§ **Problem details**: Copy out, from the data below, each line in which the word "openPwa" occurs.

Dataset items
....

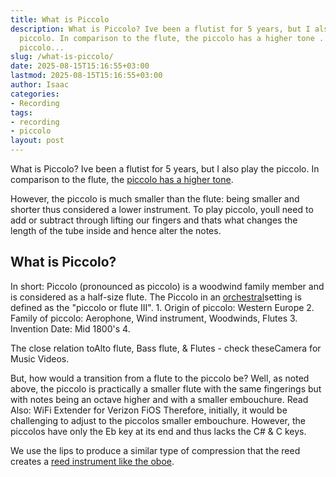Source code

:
```yaml
---
title: What is Piccolo
description: What is Piccolo? Ive been a flutist for 5 years, but I also play the
  piccolo. In comparison to the flute, the piccolo has a higher tone . However, the
  piccolo...
slug: /what-is-piccolo/
date: 2025-08-15T15:16:55+03:00
lastmod: 2025-08-15T15:16:55+03:00
author: Isaac
categories:
- Recording
tags:
- recording
- piccolo
layout: post
---
```

What is Piccolo? Ive been a flutist for 5 years, but I also play the piccolo. In comparison to the flute, the [piccolo has a higher tone](https://en.wikipedia.org/wiki/Piccolo).

However, the piccolo is much smaller than the flute: being smaller and shorter thus considered a lower instrument. To play piccolo, youll need to add or subtract through lifting our fingers and thats what changes the length of the tube inside and hence alter the notes.

##  What is Piccolo?

In short: Piccolo (pronounced as piccolo) is a woodwind family member and is considered as a half-size flute. The Piccolo in an [orchestral](https://en.wikipedia.org/wiki/Orchestra)setting is defined as the "piccolo or flute III". 1. Origin of piccolo: Western Europe 2. Family of piccolo: Aerophone, Wind instrument, Woodwinds, Flutes 3. Invention Date: Mid 1800's 4.

The close relation toAlto flute, Bass flute, & Flutes - check theseCamera for Music Videos.

But, how would a transition from a flute to the piccolo be? Well, as noted above, the piccolo is practically a smaller flute with the same fingerings but with notes being an octave higher and with a smaller embouchure. Read Also: WiFi Extender for Verizon FiOS Therefore, initially, it would be challenging to adjust to the piccolos smaller embouchure. However, the piccolos have only the Eb key at its end and thus lacks the C# & C keys.

We use the lips to produce a similar type of compression that the reed creates a [reed instrument like the oboe](https://pestpolicy.com/what-is-an-oboe/).
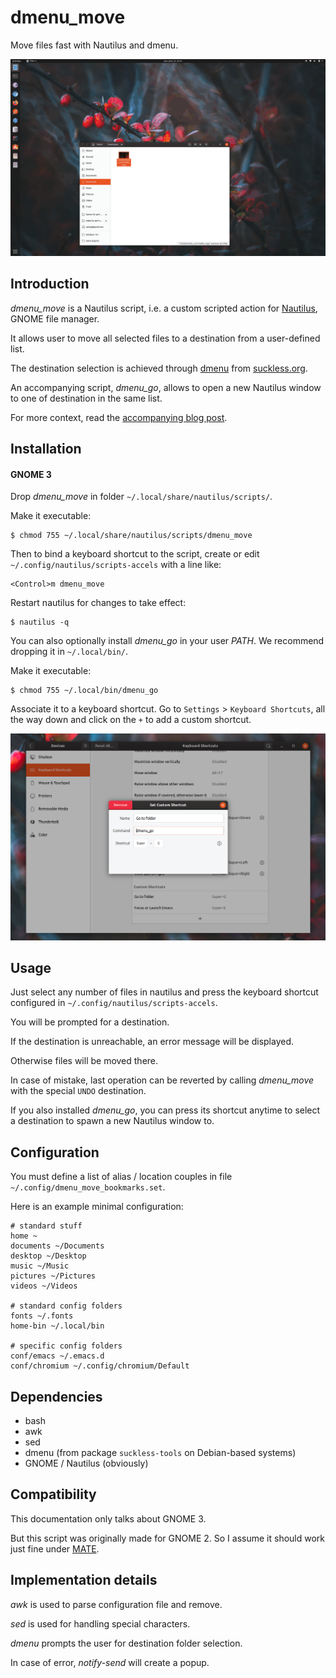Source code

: # dmenu_move

Move files fast with Nautilus and dmenu.

![demo](/demo.gif)


## Introduction

_dmenu\_move_ is a Nautilus script, i.e. a custom scripted action for [Nautilus](https://wiki.gnome.org/action/show/Apps/Files?action=show&redirect=Apps%2FNautilus), GNOME file manager.

It allows user to move all selected files to a destination from a user-defined list.

The destination selection is achieved through [dmenu](https://tools.suckless.org/dmenu/) from [suckless.org](https://suckless.org/).

An accompanying script, _dmenu\_go_, allows to open a new Nautilus window to one of destination in the same list.

For more context, read the [accompanying blog post](https://www.eigenbahn.com/2020/01/25/gnome-shortcut-move-files).


## Installation

#### GNOME 3

Drop _dmenu\_move_ in folder `~/.local/share/nautilus/scripts/`.

Make it executable:

    $ chmod 755 ~/.local/share/nautilus/scripts/dmenu_move

Then to bind a keyboard shortcut to the script, create or edit `~/.config/nautilus/scripts-accels` with a line like:

    <Control>m dmenu_move

Restart nautilus for changes to take effect:

    $ nautilus -q

You can also optionally install _dmenu\_go_ in your user _PATH_. We recommend dropping it in `~/.local/bin/`.

Make it executable:

    $ chmod 755 ~/.local/bin/dmenu_go

Associate it to a keyboard shortcut. Go to `Settings` > `Keyboard Shortcuts`, all the way down and click on the `+` to add a custom shortcut.

![gnome_shortcut_settings](/gnome_shortcut_settings.png)


## Usage

Just select any number of files in nautilus and press the keyboard shortcut configured in `~/.config/nautilus/scripts-accels`.

You will be prompted for a destination.

If the destination is unreachable, an error message will be displayed.

Otherwise files will be moved there.

In case of mistake, last operation can be reverted by calling _dmenu\_move_ with the special `UNDO` destination.

If you also installed _dmenu\_go_, you can press its shortcut anytime to select a destination to spawn a new Nautilus window to.

## Configuration

You must define a list of alias / location couples in file `~/.config/dmenu_move_bookmarks.set`.

Here is an example minimal configuration:

```
# standard stuff
home ~
documents ~/Documents
desktop ~/Desktop
music ~/Music
pictures ~/Pictures
videos ~/Videos

# standard config folders
fonts ~/.fonts
home-bin ~/.local/bin

# specific config folders
conf/emacs ~/.emacs.d
conf/chromium ~/.config/chromium/Default
```

## Dependencies

 - bash
 - awk
 - sed
 - dmenu (from package `suckless-tools` on Debian-based systems)
 - GNOME / Nautilus (obviously)


## Compatibility

This documentation only talks about GNOME 3.

But this script was originally made for GNOME 2. So I assume it should work just fine under [MATE](https://mate-desktop.org/).


## Implementation details

_awk_ is used to parse configuration file and remove.

_sed_ is used for handling special characters.

_dmenu_ prompts the user for destination folder selection.

In case of error, _notify-send_ will create a popup.
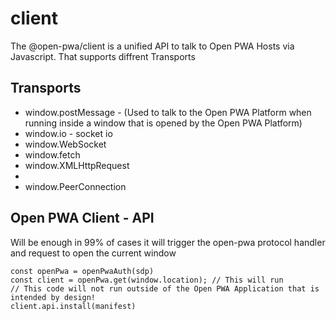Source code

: # client
The @open-pwa/client is a unified API to talk to Open PWA Hosts via Javascript. That supports diffrent Transports

## Transports
- window.postMessage - (Used to talk to the Open PWA Platform when running inside a window that is opened by the Open PWA Platform)
- window.io - socket io 
- window.WebSocket
- window.fetch
- window.XMLHttpRequest
- <script src=""></script>
- window.PeerConnection

## Open PWA Client - API
 Will be enough in 99% of cases it will trigger the open-pwa protocol handler and request to open the current window
```
const openPwa = openPwaAuth(sdp)
const client = openPwa.get(window.location); // This will run 
// This code will not run outside of the Open PWA Application that is intended by design!
client.api.install(manifest)
```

....

§ **Answer to the problem**:
const openPwa = openPwaAuth(sdp)
const client = openPwa.get(window.location); // This will run 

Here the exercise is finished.